Siapa mau jadi pustakawan? Dari hasil polling
penulis terhadap 5.614 siswa SMA di Indonesia tahun lalu, hanya ada 1
siswi yang berminat. Profesi ini masih dipandang sebelah mata. Kerjanya
seolah-olah hanya menjaga buku, tenggelam di antara menjulangnya jajaran
rak berisi ribuan buku. Apakah profesi ini memang “sepi pekerjaan” dan
berprospek suram?
Perpustakaan Modern selalu dilengkapi Network Computing (foto-foto: Ida Fajar Priyanto)
Indonesia punya lebih dari 200.000
sekolah mulai dari SD hingga SMA, dan lebih dari 3.000 perguruan tinggi.
Bayangkan, kalau tiap institusi memerlukan seorang pustakawan, berapa
sarjana perpustakaan yang harus disediakan.

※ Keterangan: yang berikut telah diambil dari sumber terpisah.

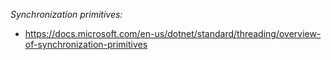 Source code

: *Synchronization primitives:*
- https://docs.microsoft.com/en-us/dotnet/standard/threading/overview-of-synchronization-primitives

Untuk perbandingan, jumlah
pustakawan Indonesia saat ini hanya sekitar 3.000 orang.
Padahal, selain perpustakaan sekolah dan
perguruan tinggi, kita punya perpustakaan negara, perpustakaan umum,
dan perpustakaan khusus. Bukan itu saja, lembaga pemerintahan dan
perusahaan besar pun memerlukan keahlian mereka.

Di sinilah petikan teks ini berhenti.